6) Burying a St. Joseph statue on your front lawn will only help a sale if a dog leaves it alone. If a dog does discover it, he'll think it's a toy and dig it up leaving a huge pile of dirt where lovely grass used to lay.

7) If you pick a new realator and he mistakenly lists your house for 120K less than what you decided on, when you fix the mistake, agents will call and say mean things to you and therefore won't show your home to any of their clients.

8) If you hire a photographer to take photos of your home after you've had the carpets clean and the carpets are still wet, if you don't make the photo guy take off his shoes, he'll track mud all over your stairs. If you make him take off his shoes, make sure he doesn't walk on your dirty outside patio or his socks will collect the dirt and when he walks on the wet carpet you will see 15 solid black foot prints behind him as he walks toward you. If he does this, just make sure there is a pillow nearby to catch you because you will faint, pass out of vomit on the spot.

9) If you decide on having a listing sign on your front lawn, make sure your agent knows you want a sign that people will be able to SEE. Make sure you tell him /her that you do not want a sign people can only read if they park their car, get out, walk over to your property and stand on your grass to see and/or read the sign.

10) If you decide to sell your home and it's not selling right away, don't watch the Home and Garden Channel while channel surfing on a Friday night. If you do, you may wake up Saturday morning and have an urge to visit Home Depot and spend $800 you don't have on flowers that will die the day before your next open house.

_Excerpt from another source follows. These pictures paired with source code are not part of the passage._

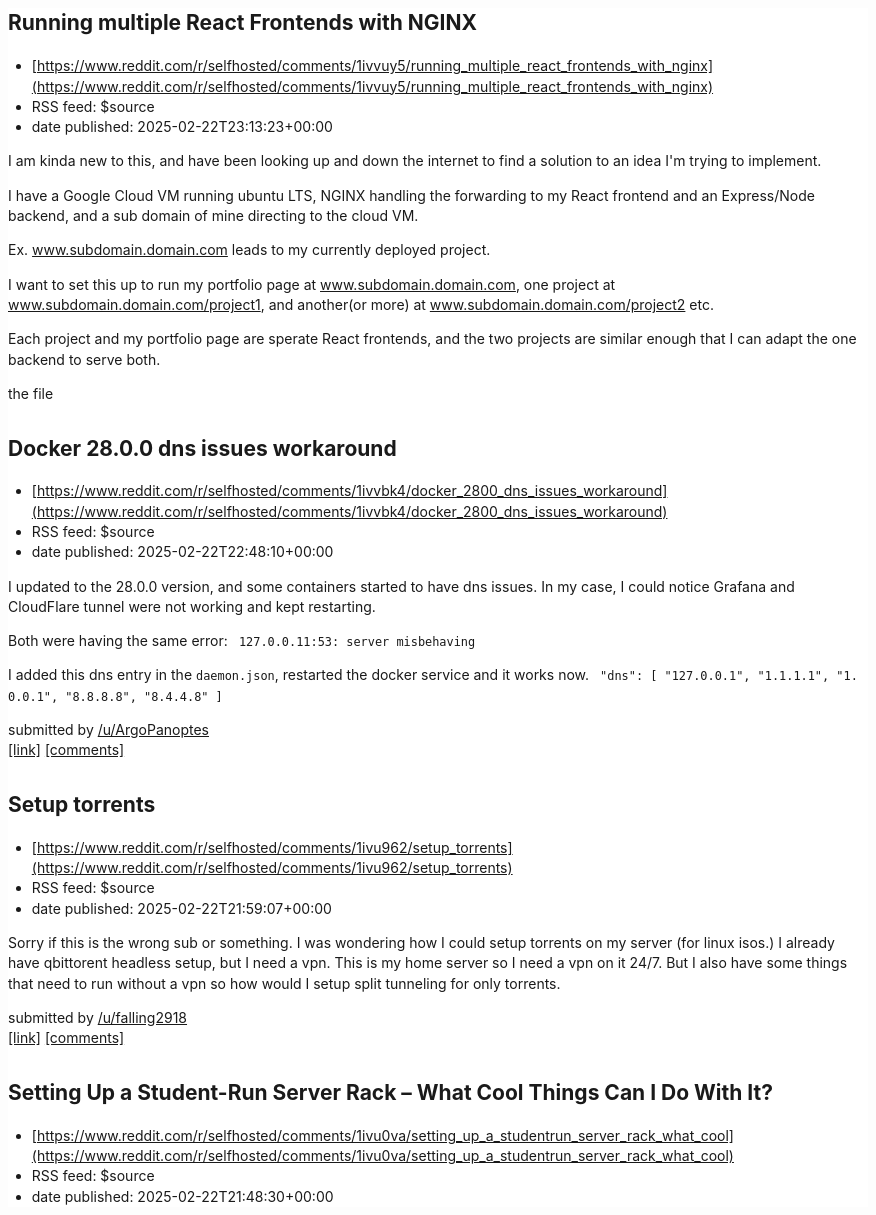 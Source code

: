 ## Running multiple React Frontends with NGINX
 - [https://www.reddit.com/r/selfhosted/comments/1ivvuy5/running_multiple_react_frontends_with_nginx](https://www.reddit.com/r/selfhosted/comments/1ivvuy5/running_multiple_react_frontends_with_nginx)
 - RSS feed: $source
 - date published: 2025-02-22T23:13:23+00:00

<div class="md"><p>I am kinda new to this, and have been looking up and down the internet to find a solution to an idea I&#39;m trying to implement.</p> <p>I have a Google Cloud VM running ubuntu LTS, NGINX handling the forwarding to my React frontend and an Express/Node backend, and a sub domain of mine directing to the cloud VM.</p> <p>Ex. <a href="http://www.subdomain.domain.com/">www.subdomain.domain.com</a> leads to my currently deployed project.</p> <p>I want to set this up to run my portfolio page at <a href="http://www.subdomain.domain.com/">www.subdomain.domain.com</a>, one project at <a href="http://www.subdomain.domain.com/project1">www.subdomain.domain.com/project1</a>, and another(or more) at <a href="http://www.subdomain.domain.com/project2">www.subdomain.domain.com/project2</a> etc.</p> <p>Each project and my portfolio page are sperate React frontends, and the two projects are similar enough that I can adapt the one backend to serve both.</p> <p>the file

## Docker 28.0.0 dns issues workaround
 - [https://www.reddit.com/r/selfhosted/comments/1ivvbk4/docker_2800_dns_issues_workaround](https://www.reddit.com/r/selfhosted/comments/1ivvbk4/docker_2800_dns_issues_workaround)
 - RSS feed: $source
 - date published: 2025-02-22T22:48:10+00:00

<div class="md"><p>I updated to the 28.0.0 version, and some containers started to have dns issues. In my case, I could notice Grafana and CloudFlare tunnel were not working and kept restarting.</p> <p>Both were having the same error: <code> 127.0.0.11:53: server misbehaving </code></p> <p>I added this dns entry in the <code>daemon.json</code>, restarted the docker service and it works now. <code> &quot;dns&quot;: [ &quot;127.0.0.1&quot;, &quot;1.1.1.1&quot;, &quot;1.0.0.1&quot;, &quot;8.8.8.8&quot;, &quot;8.4.4.8&quot; ] </code></p> </div> &#32; submitted by &#32; <a href="https://www.reddit.com/user/ArgoPanoptes"> /u/ArgoPanoptes </a> <br/> <span><a href="https://www.reddit.com/r/selfhosted/comments/1ivvbk4/docker_2800_dns_issues_workaround/">[link]</a></span> &#32; <span><a href="https://www.reddit.com/r/selfhosted/comments/1ivvbk4/docker_2800_dns_issues_workaround/">[comments]</a></span>

## Setup torrents
 - [https://www.reddit.com/r/selfhosted/comments/1ivu962/setup_torrents](https://www.reddit.com/r/selfhosted/comments/1ivu962/setup_torrents)
 - RSS feed: $source
 - date published: 2025-02-22T21:59:07+00:00

<div class="md"><p>Sorry if this is the wrong sub or something. I was wondering how I could setup torrents on my server (for linux isos.) I already have qbittorent headless setup, but I need a vpn. This is my home server so I need a vpn on it 24/7. But I also have some things that need to run without a vpn so how would I setup split tunneling for only torrents.</p> </div> &#32; submitted by &#32; <a href="https://www.reddit.com/user/falling2918"> /u/falling2918 </a> <br/> <span><a href="https://www.reddit.com/r/selfhosted/comments/1ivu962/setup_torrents/">[link]</a></span> &#32; <span><a href="https://www.reddit.com/r/selfhosted/comments/1ivu962/setup_torrents/">[comments]</a></span>

## Setting Up a Student-Run Server Rack – What Cool Things Can I Do With It?
 - [https://www.reddit.com/r/selfhosted/comments/1ivu0va/setting_up_a_studentrun_server_rack_what_cool](https://www.reddit.com/r/selfhosted/comments/1ivu0va/setting_up_a_studentrun_server_rack_what_cool)
 - RSS feed: $source
 - date published: 2025-02-22T21:48:30+00:00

The biggest lesson I learned: If you have to sell your house, the week after you list your home, get it ready, then: leave. Go to Palm Springs, the mountains or your mother's. If you go, make sure you stay for at least three weeks (or till the house sells) and let your husband or realator deal with the stress of selling your home. While you are gone all you have to do is hang out at the pool, the mall or the beach and watch your children enjoy their summer days like you once lived, without a care in the world.